On March 24, Rigoberto Juárez, a respected community leader and coordinator for the Plural-national government of the town and municipality of Santa Eulalia in northern Huehuetenango Department, was arrested in Guatemala City, Guatemala as he walked down 6th avenue in the historic center of the city. Along with Juárez was Domingo Baltazar, another community leader from Barillas, Huehuetenango, who was arrested as well. The two were accused of participating in the illegal detention of workers from in December 2013, but human rights observers claim otherwise; they argue that Juárez and Baltazar were arrested due to their leadership in the movement in defense of indigenous rights and territory.
“Rigoberto Juárez is clearly a prisoner of conscience,” said Claudia Samayoa of the human rights organization United For the Protection of Defenders of Human Rights (UDEFEGUA), which tracks attacks on those defending human rights. “But not just him, all those who are incarcerated from this conflict in Huehuetenango. They have been criminalized for the defense of their rights.”
The two have been deeply involved in the movement for indigenous rights, and against the invasion of indigenous territory by multinational companies. Since 2007, they have participated in the community resistance to the construction of private hydroelectric dams by transnational capital in northern Huehuetenango.
Workers from the construction site of San Luis hydro project brought the charges against Juárez and Baltazar. They claimed that the two community leaders were involved in their illegal detainment, as well as being involved in the sabotage of equipment at the construction site.
Three days after their arrest, the two were arraigned in the Tribunal Towers in Guatemala City. However, the judge ordered the release of Juárez and Baltazar to house arrest pending further investigation by the Public Ministry, because the Public ministry could not provide concrete evidence of the guilt of the two defendants.
“We hope that the public ministry does a more profound study,” said Juárez as he left the courtroom. “But what has been done is an act of discrimination and racism against our people.”
Juárez then called on the United Nations to investigate the violations of human rights and acts of racism and discrimination that are occurring in Guatemala, as well as to investigate the violations of human rights committed by the transnational companies operating in indigenous territory. Juárez described the current charges being brought against himself and other indigenous activists as “a judicial offensive against our people.”
He then asked to see his wife, who was in the courtroom. They embraced and cried in celebration. But their joy was short lived.

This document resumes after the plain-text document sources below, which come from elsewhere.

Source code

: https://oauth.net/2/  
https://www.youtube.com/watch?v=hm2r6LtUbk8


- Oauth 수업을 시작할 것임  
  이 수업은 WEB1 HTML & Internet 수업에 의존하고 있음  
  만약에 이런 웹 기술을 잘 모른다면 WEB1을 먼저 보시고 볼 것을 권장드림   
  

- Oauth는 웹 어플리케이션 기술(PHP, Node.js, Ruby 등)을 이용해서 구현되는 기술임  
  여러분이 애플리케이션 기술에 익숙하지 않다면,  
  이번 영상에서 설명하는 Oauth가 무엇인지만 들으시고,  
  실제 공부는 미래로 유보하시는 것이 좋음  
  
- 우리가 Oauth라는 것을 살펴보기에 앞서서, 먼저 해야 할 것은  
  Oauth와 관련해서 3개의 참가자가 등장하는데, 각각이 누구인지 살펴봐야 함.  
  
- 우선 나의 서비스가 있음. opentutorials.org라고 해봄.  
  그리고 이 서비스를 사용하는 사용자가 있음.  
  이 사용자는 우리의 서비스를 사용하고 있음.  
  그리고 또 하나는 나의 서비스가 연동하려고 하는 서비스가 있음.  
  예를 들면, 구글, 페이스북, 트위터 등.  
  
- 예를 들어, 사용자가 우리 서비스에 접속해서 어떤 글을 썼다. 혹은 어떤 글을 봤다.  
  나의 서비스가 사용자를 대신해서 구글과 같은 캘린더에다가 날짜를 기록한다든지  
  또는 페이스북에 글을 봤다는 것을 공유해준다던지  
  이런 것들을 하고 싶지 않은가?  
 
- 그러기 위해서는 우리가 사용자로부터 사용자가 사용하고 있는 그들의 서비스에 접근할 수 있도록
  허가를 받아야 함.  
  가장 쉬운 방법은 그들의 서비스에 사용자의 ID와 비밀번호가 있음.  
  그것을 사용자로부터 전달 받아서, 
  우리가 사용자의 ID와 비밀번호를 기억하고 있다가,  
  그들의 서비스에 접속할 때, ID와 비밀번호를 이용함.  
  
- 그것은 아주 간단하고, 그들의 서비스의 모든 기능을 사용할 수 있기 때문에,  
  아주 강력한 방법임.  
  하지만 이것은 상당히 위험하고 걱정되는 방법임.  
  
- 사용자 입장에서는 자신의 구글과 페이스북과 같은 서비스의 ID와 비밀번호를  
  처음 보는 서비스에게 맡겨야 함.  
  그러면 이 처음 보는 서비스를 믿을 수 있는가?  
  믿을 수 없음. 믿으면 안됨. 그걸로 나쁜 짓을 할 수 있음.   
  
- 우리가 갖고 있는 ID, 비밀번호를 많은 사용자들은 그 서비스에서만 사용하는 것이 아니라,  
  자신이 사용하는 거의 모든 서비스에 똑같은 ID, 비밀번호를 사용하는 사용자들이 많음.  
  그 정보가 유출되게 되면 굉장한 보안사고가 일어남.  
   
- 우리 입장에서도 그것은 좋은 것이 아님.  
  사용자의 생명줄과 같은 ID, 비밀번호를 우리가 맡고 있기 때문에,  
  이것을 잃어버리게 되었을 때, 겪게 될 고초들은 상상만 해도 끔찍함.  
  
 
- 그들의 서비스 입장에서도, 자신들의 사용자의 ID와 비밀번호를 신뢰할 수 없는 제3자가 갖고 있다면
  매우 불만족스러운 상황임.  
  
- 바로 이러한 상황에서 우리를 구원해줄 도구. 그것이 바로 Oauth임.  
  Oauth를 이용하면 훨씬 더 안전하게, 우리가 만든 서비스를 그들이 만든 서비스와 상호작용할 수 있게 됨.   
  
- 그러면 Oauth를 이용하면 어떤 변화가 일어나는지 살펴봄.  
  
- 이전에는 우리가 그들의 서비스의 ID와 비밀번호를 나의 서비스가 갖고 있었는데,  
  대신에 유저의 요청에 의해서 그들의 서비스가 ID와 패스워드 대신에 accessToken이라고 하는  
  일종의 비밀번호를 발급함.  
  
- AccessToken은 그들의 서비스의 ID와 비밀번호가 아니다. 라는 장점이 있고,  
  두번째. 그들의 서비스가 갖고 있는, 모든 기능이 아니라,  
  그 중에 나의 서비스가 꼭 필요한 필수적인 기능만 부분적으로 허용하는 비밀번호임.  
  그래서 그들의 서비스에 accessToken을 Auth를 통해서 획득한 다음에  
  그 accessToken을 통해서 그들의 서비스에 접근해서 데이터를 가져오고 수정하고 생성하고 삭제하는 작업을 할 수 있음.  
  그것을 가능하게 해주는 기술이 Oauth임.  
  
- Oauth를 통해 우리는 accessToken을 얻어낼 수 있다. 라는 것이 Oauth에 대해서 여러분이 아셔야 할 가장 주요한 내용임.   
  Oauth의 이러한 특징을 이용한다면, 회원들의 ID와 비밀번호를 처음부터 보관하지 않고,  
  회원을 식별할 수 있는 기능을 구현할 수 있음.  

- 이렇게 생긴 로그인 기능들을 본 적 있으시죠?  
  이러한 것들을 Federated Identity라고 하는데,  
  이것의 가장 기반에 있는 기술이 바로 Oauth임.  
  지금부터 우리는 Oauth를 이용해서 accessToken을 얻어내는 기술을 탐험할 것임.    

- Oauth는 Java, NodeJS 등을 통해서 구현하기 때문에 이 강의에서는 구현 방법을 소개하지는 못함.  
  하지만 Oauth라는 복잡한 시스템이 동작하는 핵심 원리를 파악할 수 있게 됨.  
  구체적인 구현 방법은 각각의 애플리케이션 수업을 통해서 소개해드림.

As Juárez and Baltazar left the Tribunal Towers, they were immediately arrested once again on new charges that had been filed by the same Santa Eulalia judge two days prior, on March 26. The orders for arrest included 6 others, who were being charged with “kidnapping, abduction,” and the draconian charge of “the intent to commit a crime. The charges come reportedly from an incident in January 2013, but like the previous charges, evidence to support them is spotty at best.
Soon after their second incarceration, Juárez and Baltazar were transferred to the national maximum-security prison in Zone 18 in Guatemala City to await trial. The two have become the latest examples of the criminalization that leaders face for their defense of water and life.
Continued Repression Against Those Defending Life and Water
The community of Santa Cruz Barillas is one of the communities in northern Huehuetenango Department protesting the construction of dams in their territory, including the Santa Cruz hydroelectric project owned by the Spanish firm Ecoener Hydro Energy, as part of the regional energy integration project called for in Plan Mesoamerica.
The project has been plagued by human rights violations, including the failure of the Guatemalan government and companies to consult the indigenous communities prior to the issuing of permits, let alone the beginning of construction. This failure is a violation of both Convention 169 of the International Labor Organization on the rights of indigenous and tribal peoples, as well as articles 1, 66, and 67 of the Guatemalan constitution, both of which require the prior consultation of indigenous communities prior to projects.
The community has paid dearly for their resistance to the projects within their territory.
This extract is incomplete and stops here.